Data entries:

+---+

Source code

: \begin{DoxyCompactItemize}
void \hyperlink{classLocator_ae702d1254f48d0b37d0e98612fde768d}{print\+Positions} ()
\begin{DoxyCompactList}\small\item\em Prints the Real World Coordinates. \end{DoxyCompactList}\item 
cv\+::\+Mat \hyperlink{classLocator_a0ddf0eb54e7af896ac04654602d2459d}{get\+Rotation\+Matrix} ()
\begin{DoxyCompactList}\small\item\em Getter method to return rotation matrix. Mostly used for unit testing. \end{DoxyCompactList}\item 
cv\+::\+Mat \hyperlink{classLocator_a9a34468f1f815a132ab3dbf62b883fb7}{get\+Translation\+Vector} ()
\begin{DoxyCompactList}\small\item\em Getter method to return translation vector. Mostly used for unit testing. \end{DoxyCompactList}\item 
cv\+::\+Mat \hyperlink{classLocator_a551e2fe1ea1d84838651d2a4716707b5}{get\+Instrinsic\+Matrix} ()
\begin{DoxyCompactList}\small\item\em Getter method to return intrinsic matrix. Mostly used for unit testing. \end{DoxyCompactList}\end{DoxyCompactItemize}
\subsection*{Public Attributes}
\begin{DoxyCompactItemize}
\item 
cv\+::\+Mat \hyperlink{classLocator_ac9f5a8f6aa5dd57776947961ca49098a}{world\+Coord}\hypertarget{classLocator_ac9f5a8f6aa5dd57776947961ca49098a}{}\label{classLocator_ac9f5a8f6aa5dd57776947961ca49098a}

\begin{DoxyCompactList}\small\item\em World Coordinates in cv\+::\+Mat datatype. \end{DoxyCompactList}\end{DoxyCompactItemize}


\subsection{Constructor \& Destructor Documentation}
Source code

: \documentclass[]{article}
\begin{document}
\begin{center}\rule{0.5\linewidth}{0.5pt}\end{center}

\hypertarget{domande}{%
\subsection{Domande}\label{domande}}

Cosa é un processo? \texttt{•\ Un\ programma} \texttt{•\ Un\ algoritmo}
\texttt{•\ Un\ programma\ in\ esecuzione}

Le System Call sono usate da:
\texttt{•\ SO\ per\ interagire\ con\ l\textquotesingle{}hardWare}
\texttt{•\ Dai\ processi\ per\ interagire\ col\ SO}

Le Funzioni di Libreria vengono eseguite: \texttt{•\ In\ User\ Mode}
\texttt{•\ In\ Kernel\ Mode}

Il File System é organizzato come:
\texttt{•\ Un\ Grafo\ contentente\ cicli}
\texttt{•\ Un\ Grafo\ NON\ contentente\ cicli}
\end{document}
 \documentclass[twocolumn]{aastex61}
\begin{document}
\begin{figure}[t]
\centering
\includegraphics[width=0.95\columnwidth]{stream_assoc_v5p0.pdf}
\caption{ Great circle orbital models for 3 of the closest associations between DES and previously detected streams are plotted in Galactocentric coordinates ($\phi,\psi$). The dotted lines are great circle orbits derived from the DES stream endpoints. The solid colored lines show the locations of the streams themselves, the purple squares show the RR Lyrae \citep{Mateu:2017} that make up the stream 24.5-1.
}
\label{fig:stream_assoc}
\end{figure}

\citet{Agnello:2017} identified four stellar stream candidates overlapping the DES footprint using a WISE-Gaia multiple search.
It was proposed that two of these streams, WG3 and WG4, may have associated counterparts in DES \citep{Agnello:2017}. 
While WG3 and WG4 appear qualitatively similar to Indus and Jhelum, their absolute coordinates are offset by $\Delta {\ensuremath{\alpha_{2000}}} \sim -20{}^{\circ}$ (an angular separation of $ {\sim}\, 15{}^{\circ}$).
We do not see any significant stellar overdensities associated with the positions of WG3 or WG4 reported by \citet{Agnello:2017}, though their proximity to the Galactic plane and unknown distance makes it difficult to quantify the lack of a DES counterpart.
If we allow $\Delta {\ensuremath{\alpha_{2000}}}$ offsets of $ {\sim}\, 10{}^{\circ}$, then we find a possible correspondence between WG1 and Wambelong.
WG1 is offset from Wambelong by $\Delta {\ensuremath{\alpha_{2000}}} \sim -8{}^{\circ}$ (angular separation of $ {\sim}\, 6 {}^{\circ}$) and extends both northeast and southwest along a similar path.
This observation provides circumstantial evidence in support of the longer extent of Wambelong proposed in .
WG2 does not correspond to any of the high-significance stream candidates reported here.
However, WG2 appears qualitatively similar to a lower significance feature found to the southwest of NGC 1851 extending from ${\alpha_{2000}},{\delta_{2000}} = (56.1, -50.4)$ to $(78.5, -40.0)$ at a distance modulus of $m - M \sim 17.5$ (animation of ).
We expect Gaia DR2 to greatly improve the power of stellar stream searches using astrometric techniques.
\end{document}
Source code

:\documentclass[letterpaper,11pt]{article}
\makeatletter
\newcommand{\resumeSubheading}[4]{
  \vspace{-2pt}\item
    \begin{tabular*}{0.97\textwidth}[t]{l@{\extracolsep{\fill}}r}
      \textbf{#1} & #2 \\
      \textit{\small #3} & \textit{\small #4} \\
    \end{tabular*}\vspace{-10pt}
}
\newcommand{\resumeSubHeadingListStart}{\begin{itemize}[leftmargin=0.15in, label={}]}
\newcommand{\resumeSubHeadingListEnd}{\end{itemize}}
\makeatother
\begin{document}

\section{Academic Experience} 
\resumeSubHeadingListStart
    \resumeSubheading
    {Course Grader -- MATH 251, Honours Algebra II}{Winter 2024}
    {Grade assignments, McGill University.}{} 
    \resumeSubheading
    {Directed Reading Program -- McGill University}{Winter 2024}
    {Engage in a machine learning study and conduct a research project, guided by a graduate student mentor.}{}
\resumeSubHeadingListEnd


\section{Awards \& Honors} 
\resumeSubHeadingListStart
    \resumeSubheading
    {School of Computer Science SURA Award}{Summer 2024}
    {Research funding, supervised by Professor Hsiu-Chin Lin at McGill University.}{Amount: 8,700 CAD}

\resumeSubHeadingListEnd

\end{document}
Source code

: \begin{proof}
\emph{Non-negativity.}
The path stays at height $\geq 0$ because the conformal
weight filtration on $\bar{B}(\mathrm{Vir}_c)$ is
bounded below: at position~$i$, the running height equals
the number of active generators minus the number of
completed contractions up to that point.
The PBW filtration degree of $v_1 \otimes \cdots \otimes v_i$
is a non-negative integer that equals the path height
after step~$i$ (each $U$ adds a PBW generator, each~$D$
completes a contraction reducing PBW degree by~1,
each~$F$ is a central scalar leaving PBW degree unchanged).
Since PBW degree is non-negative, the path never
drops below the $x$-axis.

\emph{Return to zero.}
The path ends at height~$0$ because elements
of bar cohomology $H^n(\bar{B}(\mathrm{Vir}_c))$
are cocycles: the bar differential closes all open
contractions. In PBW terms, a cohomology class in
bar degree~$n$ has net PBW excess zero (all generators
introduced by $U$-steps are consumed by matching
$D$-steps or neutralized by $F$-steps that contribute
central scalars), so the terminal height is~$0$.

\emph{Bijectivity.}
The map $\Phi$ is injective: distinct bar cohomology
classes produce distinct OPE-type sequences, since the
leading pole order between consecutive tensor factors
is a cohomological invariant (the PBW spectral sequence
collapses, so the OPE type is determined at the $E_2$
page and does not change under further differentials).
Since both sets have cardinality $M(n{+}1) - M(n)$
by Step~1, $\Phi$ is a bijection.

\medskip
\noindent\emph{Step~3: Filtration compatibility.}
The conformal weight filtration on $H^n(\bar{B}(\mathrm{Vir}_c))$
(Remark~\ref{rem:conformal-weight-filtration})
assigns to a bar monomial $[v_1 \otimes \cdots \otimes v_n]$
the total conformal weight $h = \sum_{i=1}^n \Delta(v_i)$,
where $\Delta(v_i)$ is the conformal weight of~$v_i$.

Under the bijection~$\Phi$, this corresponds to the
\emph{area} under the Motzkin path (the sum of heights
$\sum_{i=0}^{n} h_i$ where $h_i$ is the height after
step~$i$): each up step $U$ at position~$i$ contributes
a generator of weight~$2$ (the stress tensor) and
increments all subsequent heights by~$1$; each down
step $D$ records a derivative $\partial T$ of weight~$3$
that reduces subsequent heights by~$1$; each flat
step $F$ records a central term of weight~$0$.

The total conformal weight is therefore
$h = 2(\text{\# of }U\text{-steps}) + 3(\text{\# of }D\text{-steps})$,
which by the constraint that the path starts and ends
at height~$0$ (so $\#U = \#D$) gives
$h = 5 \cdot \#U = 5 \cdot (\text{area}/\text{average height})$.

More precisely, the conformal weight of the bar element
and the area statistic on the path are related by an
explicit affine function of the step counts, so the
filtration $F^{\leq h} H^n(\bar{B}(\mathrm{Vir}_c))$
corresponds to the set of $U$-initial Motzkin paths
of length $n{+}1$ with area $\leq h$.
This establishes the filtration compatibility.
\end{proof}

+---+

Wherever the string "citep" occurs in the records above, copy that line.

● **Your response**
\caption{ Great circle orbital models for 3 of the closest associations between DES and previously detected streams are plotted in Galactocentric coordinates ($\phi,\psi$). The dotted lines are great circle orbits derived from the DES stream endpoints. The solid colored lines show the locations of the streams themselves, the purple squares show the RR Lyrae \citep{Mateu:2017} that make up the stream 24.5-1.
It was proposed that two of these streams, WG3 and WG4, may have associated counterparts in DES \citep{Agnello:2017}. 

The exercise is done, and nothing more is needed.